Brief -
Repeat these records exactly, pictures excluded.

━━ Dataset excerpts

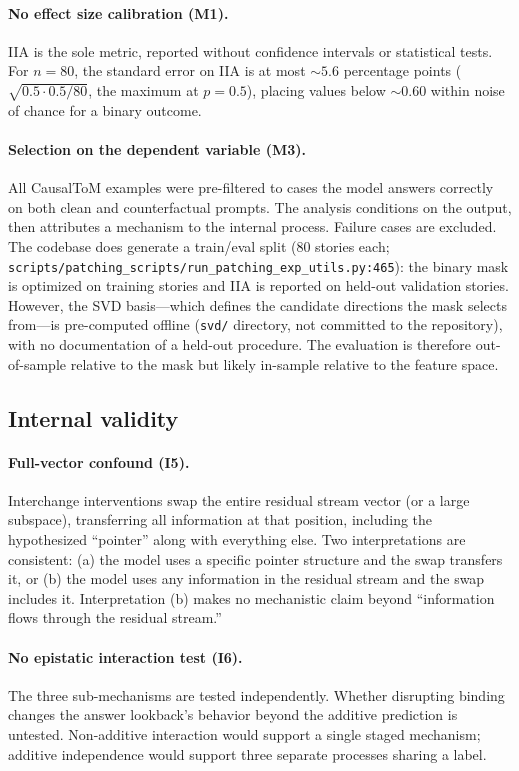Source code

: \documentclass{article}
\begin{document}
\paragraph{No effect size calibration (M1).}
IIA is the sole metric, reported without confidence intervals or statistical tests. For $n = 80$, the standard error on IIA is at most ${\sim}5.6$ percentage points ($\sqrt{0.5 \cdot 0.5 / 80}$, the maximum at $p = 0.5$), placing values below ${\sim}0.60$ within noise of chance for a binary outcome.

\paragraph{Selection on the dependent variable (M3).}
All CausalToM examples were pre-filtered to cases the model answers correctly on both clean and counterfactual prompts. The analysis conditions on the output, then attributes a mechanism to the internal process. Failure cases are excluded. The codebase does generate a train/eval split (80 stories each; \texttt{scripts/patching\_scripts/run\_patching\_exp\_utils.py:465}): the binary mask is optimized on training stories and IIA is reported on held-out validation stories. However, the SVD basis---which defines the candidate directions the mask selects from---is pre-computed offline (\texttt{svd/} directory, not committed to the repository), with no documentation of a held-out procedure. The evaluation is therefore out-of-sample relative to the mask but likely in-sample relative to the feature space.

\subsection{Internal validity}

\paragraph{Full-vector confound (I5).}
Interchange interventions swap the entire residual stream vector (or a large subspace), transferring all information at that position, including the hypothesized ``pointer'' along with everything else. Two interpretations are consistent: (a) the model uses a specific pointer structure and the swap transfers it, or (b) the model uses any information in the residual stream and the swap includes it. Interpretation (b) makes no mechanistic claim beyond ``information flows through the residual stream.''

\paragraph{No epistatic interaction test (I6).}
The three sub-mechanisms are tested independently. Whether disrupting binding changes the answer lookback's behavior beyond the additive prediction is untested. Non-additive interaction would support a single staged mechanism; additive independence would support three separate processes sharing a label.
\end{document}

━━━━

Written response -
Source code

: \documentclass{article}
\begin{document}
\paragraph{No effect size calibration (M1).}
IIA is the sole metric, reported without confidence intervals or statistical tests. For $n = 80$, the standard error on IIA is at most ${\sim}5.6$ percentage points ($\sqrt{0.5 \cdot 0.5 / 80}$, the maximum at $p = 0.5$), placing values below ${\sim}0.60$ within noise of chance for a binary outcome.

\paragraph{Selection on the dependent variable (M3).}
All CausalToM examples were pre-filtered to cases the model answers correctly on both clean and counterfactual prompts. The analysis conditions on the output, then attributes a mechanism to the internal process. Failure cases are excluded. The codebase does generate a train/eval split (80 stories each; \texttt{scripts/patching\_scripts/run\_patching\_exp\_utils.py:465}): the binary mask is optimized on training stories and IIA is reported on held-out validation stories. However, the SVD basis---which defines the candidate directions the mask selects from---is pre-computed offline (\texttt{svd/} directory, not committed to the repository), with no documentation of a held-out procedure. The evaluation is therefore out-of-sample relative to the mask but likely in-sample relative to the feature space.

\subsection{Internal validity}

\paragraph{Full-vector confound (I5).}
Interchange interventions swap the entire residual stream vector (or a large subspace), transferring all information at that position, including the hypothesized ``pointer'' along with everything else. Two interpretations are consistent: (a) the model uses a specific pointer structure and the swap transfers it, or (b) the model uses any information in the residual stream and the swap includes it. Interpretation (b) makes no mechanistic claim beyond ``information flows through the residual stream.''

\paragraph{No epistatic interaction test (I6).}
The three sub-mechanisms are tested independently. Whether disrupting binding changes the answer lookback's behavior beyond the additive prediction is untested. Non-additive interaction would support a single staged mechanism; additive independence would support three separate processes sharing a label.
\end{document}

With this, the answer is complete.